You are curious about what this apparently peaceful teacher has done to deserve such hateful treatment.
You begin by interviewing bystanders, and you learn that the religious rulers hated Jesus for basically two reasons. First, Jesus made the bold claim that He is God. “For this reason, therefore, the Jews were seeking all the more to kill Him, because He not only was breaking the Sabbath but also was calling God His own Father, making Himself equal with God” (John 5:18). (Also see John 10:33; 19:7; Hebrews 1:1-4; John 1:1-3, 14). What an amazing claim! Of course, if Jesus is not God that would indeed be blasphemy, but you are astounded at the amazing miracles He has done, curing blindness, deafness, leprosy, and even raising people from the dead. You hear some amazing stories.
The religious rulers have also hated Jesus because He is becoming more popular than they are. After Jesus raised Lazarus from the dead they began to panic because they feared that, “If we let Him go on like this, all men will believe in Him, and the Romans will come and take away both our place and our nation” (John 11:48).

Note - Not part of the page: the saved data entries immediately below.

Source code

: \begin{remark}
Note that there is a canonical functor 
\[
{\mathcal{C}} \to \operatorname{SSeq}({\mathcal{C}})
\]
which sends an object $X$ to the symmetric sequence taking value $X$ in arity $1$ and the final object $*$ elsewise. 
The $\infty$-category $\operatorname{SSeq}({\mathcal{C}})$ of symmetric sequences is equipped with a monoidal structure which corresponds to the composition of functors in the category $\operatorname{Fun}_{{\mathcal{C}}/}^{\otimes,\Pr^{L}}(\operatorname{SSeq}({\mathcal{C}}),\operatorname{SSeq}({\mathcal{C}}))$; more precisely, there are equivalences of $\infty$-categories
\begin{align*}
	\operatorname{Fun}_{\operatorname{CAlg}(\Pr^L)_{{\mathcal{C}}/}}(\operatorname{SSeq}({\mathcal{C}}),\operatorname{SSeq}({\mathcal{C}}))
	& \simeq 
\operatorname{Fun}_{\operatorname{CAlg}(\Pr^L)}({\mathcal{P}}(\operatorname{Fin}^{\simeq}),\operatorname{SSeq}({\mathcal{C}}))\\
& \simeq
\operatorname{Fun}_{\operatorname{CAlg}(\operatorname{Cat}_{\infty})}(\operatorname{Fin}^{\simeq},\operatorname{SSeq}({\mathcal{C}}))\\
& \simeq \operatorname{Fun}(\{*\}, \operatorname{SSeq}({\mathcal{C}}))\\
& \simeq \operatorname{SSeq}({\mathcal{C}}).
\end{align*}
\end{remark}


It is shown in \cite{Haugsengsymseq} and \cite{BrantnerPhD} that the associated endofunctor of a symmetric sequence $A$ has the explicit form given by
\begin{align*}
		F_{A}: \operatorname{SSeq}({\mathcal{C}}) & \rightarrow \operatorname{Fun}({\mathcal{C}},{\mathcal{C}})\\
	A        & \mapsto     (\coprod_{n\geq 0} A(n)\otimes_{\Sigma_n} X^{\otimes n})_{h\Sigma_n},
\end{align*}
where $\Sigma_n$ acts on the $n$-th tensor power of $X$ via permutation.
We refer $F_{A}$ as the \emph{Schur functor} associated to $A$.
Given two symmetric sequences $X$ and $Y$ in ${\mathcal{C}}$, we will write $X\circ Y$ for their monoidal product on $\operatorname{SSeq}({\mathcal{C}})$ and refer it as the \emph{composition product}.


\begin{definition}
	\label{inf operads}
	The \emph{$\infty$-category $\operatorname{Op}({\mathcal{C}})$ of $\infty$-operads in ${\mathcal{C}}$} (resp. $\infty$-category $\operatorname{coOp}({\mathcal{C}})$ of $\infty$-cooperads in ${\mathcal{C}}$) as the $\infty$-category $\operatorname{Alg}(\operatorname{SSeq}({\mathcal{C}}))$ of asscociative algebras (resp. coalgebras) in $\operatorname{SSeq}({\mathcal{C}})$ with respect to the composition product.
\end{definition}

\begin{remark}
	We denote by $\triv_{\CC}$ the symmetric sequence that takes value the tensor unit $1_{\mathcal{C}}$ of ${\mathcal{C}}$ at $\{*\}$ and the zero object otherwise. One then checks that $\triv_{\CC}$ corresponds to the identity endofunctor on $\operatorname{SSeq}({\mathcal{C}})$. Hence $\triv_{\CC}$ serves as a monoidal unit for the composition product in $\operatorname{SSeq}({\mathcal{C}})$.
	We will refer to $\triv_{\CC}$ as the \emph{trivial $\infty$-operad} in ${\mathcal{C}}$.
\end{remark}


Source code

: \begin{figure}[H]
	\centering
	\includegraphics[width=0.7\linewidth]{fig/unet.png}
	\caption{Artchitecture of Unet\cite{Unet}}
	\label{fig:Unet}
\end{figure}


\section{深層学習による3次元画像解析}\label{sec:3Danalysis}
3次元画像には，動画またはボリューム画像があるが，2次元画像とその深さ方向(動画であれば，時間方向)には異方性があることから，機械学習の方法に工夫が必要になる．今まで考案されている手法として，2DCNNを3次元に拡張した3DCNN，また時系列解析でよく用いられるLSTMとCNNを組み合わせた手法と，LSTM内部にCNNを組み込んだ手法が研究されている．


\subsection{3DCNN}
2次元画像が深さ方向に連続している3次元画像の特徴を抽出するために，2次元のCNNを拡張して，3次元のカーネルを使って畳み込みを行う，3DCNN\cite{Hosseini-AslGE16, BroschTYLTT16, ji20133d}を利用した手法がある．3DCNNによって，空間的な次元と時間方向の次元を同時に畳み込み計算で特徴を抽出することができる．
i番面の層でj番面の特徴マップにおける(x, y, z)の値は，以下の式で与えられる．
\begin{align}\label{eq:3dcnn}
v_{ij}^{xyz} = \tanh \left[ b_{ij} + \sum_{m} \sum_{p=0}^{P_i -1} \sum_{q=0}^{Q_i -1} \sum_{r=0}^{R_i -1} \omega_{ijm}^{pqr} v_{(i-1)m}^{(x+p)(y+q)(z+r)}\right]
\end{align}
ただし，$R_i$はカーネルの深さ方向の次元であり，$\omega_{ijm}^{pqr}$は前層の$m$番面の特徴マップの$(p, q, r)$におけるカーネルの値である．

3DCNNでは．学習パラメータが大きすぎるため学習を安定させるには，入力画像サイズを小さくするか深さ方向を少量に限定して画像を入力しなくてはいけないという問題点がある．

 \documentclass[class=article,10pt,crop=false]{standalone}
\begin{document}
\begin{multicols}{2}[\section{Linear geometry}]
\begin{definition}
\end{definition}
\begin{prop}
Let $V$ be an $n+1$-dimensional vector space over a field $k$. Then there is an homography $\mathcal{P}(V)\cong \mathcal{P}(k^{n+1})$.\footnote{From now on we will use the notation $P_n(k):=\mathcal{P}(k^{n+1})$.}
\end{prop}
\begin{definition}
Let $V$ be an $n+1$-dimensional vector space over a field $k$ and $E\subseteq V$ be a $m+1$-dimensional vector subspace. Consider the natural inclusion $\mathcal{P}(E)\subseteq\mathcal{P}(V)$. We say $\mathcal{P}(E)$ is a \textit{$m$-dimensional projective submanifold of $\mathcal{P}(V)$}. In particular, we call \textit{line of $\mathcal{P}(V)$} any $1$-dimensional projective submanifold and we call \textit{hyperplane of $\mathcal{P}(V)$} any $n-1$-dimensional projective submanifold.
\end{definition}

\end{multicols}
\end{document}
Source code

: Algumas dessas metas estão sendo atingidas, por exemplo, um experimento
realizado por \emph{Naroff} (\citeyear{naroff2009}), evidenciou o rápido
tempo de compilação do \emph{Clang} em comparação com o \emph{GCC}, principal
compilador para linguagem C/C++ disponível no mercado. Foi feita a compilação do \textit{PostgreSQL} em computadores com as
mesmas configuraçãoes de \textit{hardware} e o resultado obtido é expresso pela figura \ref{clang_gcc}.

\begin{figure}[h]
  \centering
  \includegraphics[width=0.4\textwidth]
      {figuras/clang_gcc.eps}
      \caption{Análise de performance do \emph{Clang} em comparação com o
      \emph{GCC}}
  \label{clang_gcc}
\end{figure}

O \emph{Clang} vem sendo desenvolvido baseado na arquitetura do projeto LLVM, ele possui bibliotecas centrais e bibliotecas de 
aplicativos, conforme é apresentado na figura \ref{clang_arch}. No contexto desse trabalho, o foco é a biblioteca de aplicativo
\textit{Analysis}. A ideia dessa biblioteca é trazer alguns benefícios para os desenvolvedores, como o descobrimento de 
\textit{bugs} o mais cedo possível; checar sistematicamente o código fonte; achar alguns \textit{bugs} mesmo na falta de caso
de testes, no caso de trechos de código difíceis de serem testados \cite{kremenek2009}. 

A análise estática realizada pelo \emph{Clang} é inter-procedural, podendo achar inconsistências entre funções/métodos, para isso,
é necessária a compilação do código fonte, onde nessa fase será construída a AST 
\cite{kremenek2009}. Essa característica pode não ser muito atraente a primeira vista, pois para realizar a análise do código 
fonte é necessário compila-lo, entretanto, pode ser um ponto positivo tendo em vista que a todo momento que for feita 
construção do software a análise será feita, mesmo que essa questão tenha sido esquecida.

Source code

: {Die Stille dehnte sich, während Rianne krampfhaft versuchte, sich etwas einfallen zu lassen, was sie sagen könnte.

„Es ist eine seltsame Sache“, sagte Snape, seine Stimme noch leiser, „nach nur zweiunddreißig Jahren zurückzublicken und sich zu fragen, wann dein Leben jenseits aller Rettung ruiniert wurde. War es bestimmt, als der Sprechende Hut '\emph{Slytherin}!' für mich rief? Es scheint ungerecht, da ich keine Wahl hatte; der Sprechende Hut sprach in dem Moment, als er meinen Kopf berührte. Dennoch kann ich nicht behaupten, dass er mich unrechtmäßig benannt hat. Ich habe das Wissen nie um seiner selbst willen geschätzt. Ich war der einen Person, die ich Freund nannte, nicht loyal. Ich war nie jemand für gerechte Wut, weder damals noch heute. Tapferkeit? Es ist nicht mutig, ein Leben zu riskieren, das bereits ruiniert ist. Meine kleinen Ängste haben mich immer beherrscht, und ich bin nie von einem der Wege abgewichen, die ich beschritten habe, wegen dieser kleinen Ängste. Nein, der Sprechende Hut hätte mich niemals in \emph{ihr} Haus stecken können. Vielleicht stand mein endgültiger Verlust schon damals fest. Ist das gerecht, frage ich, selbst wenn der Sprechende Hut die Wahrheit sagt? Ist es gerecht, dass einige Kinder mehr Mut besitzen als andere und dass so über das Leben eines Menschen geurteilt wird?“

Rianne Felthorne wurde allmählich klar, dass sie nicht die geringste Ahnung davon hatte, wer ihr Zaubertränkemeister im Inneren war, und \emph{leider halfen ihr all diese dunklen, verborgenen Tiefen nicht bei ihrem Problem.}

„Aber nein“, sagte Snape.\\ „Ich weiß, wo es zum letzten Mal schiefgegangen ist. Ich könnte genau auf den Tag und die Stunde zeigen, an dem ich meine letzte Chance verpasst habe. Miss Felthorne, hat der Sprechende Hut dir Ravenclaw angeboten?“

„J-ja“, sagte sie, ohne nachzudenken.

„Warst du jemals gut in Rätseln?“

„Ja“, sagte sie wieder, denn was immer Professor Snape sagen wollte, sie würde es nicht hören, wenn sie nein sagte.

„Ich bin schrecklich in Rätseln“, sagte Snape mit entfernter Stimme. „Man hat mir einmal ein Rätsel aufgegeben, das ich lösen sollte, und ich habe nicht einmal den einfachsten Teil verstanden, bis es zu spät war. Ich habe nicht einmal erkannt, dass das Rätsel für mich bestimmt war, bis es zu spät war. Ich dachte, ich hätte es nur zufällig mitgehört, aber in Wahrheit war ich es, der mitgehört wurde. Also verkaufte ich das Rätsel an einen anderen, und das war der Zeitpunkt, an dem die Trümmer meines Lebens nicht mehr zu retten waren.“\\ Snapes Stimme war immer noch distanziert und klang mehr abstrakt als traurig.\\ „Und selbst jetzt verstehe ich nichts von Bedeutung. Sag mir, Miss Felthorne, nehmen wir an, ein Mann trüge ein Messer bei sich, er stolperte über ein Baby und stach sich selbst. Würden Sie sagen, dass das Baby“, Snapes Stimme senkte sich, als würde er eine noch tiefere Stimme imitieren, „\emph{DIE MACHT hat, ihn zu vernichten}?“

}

You begin to think that Jesus is the unfortunate victim of some powerful leaders who are jealous of His popularity and His ability to perform miracles. However, as you keep investigating, you learn more about what Jesus taught. On many occasions, Jesus explained in detail that He was going to “… be delivered to the chief priests and scribes, and they will condemn Him to death and will hand Him over to the Gentiles to mock and scourge and crucify Him, and on the third day, He will be raised up” (Matthew 20:18–19).
You are astounded. It seems that Jesus not only knew that He would be crucified, He actually volunteered for it. “For this reason, the Father loves Me, because I lay down My life so that I may take it again. No one has taken it away from Me, but I lay it down on My own initiative. I have authority to lay it down, and I have authority to take it up again. This commandment I received from My Father” (John 10:17–18). When Jesus was being arrested and Peter tried to protect Him, Jesus told Peter to stop. He said, “Or do you think that I cannot appeal to My Father, and He will at once put at My disposal more than twelve legions [72,000] of angels?” (Matthew 26:53).
It seems that Jesus is not a victim after all. You go back to your office and start doing some research. You learn that hundreds of years earlier, the Old Testament plainly laid out how the Messiah would die. For example, the Jewish leaders said they were afraid to execute Jesus during the Passover because they feared the crowds, but they wound up doing it then anyway. Jesus, who was called the Lamb of God, was sacrificed during Passover. That is the time when Jews have been sacrificing lambs for centuries.
Not only that, but you find that Psalm 22 pictured what crucifixion was like hundreds of years before it was even invented. It was also a Roman custom to break the legs of those who were crucified, to make sure they were dead (or to hasten their death), but Jesus’ legs were not broken, just as was predicted in Psalm 34:20. Then you discover in Isaiah, Chapter 53, that the Messiah would die surrounded by wicked men, but then would be buried in a wealthy man’s tomb: “His grave was assigned with wicked men, yet He was with a rich man in His death….” (Isaiah 53:9 Compare John 19:38-41).
Now you are even more puzzled. Why would this solitary God-man submit to unimaginable torture and death? What is the point? It isn’t until you meet a man named Paul who explains it several years later, that it all makes sense to you. God is so holy and pure that His very nature demands that all sin must be punished, “For the wages of sin is death….” (Romans 6:23 also see Romans 1:18). The only way we can escape the punishment we all deserve is for Jesus to step in and suffer our death for us. “But God demonstrates His own love toward us, in that while we were yet sinners, Christ died for us” (Romans 5:8).
Now you wonder what you are supposed to do. Should you try to do something to pay Him back, hoping somehow to earn your forgiveness? NO! You find that what God requires of you is very simple. You read “that a man is not justified by the works of the Law but through faith in Christ Jesus, even we have believed in Christ Jesus, so that we may be justified by faith in Christ and not by the works of the Law; since by the works of the Law no flesh will be justified” (Galatians 2:16).
We could never be worthy of what Jesus did for us. As Jesus Himself put it, “Truly, truly, I say to you, he who hears My word, and believes Him who sent Me, has eternal life, and does not come into judgment, but has passed out of death into life” (John 5:24).
If you will investigate Jesus for yourself, you will find that He suffered an awful price to pay for your sins. If you will turn away from your sin and put your faith in Jesus, you will discover that “the grace of our Lord [will be] more than abundant, with the faith and love which are found in Christ Jesus” (1 Timothy 1:14).